Homework will be assigned once a week on Fridays and will be due the following Friday, unless otherwise explicitly specified by the instructor. Submit homework to the instructor after the class or during the office hours. Homework sheets will be uploaded periodically onto this page. Homework problems marked with an asterisk (*), should be solved using ipython notebook (jupyter) and the resulting python notebook should be submitted in html format to the instructor by uploading it at . In case you are not able to upload the homework files to this website then please contact the instructor. Password for the DROPITTOME website will be provided in the class. A homework file should be named as hw < homework sheet number > < students full name > with no spaces or special characters.

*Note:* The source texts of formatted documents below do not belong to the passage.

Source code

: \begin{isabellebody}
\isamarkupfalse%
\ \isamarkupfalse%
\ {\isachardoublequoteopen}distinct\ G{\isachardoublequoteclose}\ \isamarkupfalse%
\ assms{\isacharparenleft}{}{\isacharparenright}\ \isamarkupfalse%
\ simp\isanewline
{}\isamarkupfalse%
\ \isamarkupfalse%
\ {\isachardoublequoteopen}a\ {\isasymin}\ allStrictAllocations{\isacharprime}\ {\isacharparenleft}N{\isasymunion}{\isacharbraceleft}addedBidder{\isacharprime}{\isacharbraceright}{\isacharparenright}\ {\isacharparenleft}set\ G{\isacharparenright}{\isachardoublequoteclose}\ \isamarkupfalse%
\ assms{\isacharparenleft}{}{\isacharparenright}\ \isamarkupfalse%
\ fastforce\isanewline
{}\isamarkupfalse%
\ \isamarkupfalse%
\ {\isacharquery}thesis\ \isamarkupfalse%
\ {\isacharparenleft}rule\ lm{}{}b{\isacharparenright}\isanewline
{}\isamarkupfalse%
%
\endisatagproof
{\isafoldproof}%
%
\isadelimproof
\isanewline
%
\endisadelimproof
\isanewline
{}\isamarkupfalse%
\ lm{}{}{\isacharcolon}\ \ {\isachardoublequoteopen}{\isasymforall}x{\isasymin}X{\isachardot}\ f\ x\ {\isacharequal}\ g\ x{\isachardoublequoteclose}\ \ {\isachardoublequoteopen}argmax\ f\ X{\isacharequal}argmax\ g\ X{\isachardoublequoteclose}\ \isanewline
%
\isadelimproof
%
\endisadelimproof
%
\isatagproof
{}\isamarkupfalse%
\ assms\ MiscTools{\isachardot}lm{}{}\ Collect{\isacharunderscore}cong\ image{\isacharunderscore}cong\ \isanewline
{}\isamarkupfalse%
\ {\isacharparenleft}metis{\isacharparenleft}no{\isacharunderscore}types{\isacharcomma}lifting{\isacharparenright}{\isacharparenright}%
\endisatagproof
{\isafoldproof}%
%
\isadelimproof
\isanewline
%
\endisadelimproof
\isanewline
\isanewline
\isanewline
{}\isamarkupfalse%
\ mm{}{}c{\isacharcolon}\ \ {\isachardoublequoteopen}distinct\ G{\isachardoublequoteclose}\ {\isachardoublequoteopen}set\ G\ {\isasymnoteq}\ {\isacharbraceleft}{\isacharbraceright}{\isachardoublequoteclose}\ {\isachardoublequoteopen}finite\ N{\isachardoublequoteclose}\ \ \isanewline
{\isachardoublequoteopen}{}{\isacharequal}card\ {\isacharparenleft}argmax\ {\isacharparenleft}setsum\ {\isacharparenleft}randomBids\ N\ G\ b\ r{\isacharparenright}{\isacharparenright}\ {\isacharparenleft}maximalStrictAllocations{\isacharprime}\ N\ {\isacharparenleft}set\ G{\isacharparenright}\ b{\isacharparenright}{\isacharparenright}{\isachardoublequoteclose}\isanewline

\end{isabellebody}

Late homework will not be graded.

Homework Sheets
Homework Sheet 1
Posted on: 09/18/2015 Due on: 09/25/2015
Solutions
Homework Sheet 2
Posted on: 09/25/2015 Due on: 10/02/2015 Solutions
Homework Sheet 3
Posted on: 10/02/2015 Due on: 10/09/2015 Solutions




Homework Sheet 4
Posted on: 10/09/2015 Due on: 10/16/2015 Solutions
Homework Sheet 5
Posted on: 10/16/2015 Due on: 10/23/2015 Solutions
Homework Sheet 6
Posted on: 10/23/2015 Due on: 10/30/2015 Solutions




Homework Sheet 7
Posted on: 10/30/2015 Due on: 11/11/2015*















Project

At the end of the course each student has to submit a research project based on the material learned during the course. Students can choose either to work on a project individually or in a team of 2 to 3 students. The main criteria for grading a project will be the originality of the idea/problem and complexity of methods, concepts and techniques used. Project document should be submitted in a pdf format generated using latex or html generated using ipython notebook (jupyter). Students are highly encouraged to use the ipython notebook (jupyter) option for submission and to include interactive graphics in their submission. Please check out tools like mpld3 or Bokeh for creating interactive plots in ipython notebook. Students are also expected to give a brief presentation to the class about their project.

Python

Phyton will be the programming language for the course. No prior knowledge of Python is expected.
Why Python?
Python is among the most popular high level programming languages of our times, its application areas are wide and extensive and includes scientific and numerical computation. It has a large community of developers and contributors, hence it is very well supported. In recent years it has gained popularity among data scientists with the inclusion of highly capable statistics and data analysis toolboxes.
How to install it?
Student are highly recommended to install Anconda Python distribution , it is free and very easy to install on most computers. It comes with all the packages we will need during this course. Another way to install Python and all the required packages is to install Canopy Express (free Enthought Python Distribution). Students with no prior exposure to Python are discouraged to attempt manual installation of Python or its packages, instead should install either Anconda Python distribution or Canopy Express (free Enthought Python Distribution). Students that encounter problems installing Python, should contact the Instructor.
Resources
Class Notes

1. BOX PLOT     2. SCATTER PLOT     3. LEAST SQUARES     4. DISTRIBUTIONS     5. INFERENCE     6. FUNCTIONS
7. CONFIDENCE BAND     8. CORRELATION     9. DIAGNOSTICS AND REMEDIAL MEASURES     10. TRANSFORMATIONS
11. LOWESS     12. BONFERRONI INTERVALS     13. LACK OF FIT

Special needs

Students with diagnosed learning disability are encouraged to discuss with the instructor any appropriate accommodations that might be helpful. All discussions will remain confidential, although the Student Accessibility Services office may be consulted.

Honor Principle

You are encouraged to work together on homework. However, the final writeup should be your own. On exams, all work should be entirely your own; no consultation of other persons, printed works, or online sources is allowed without the instructor's explicit permission.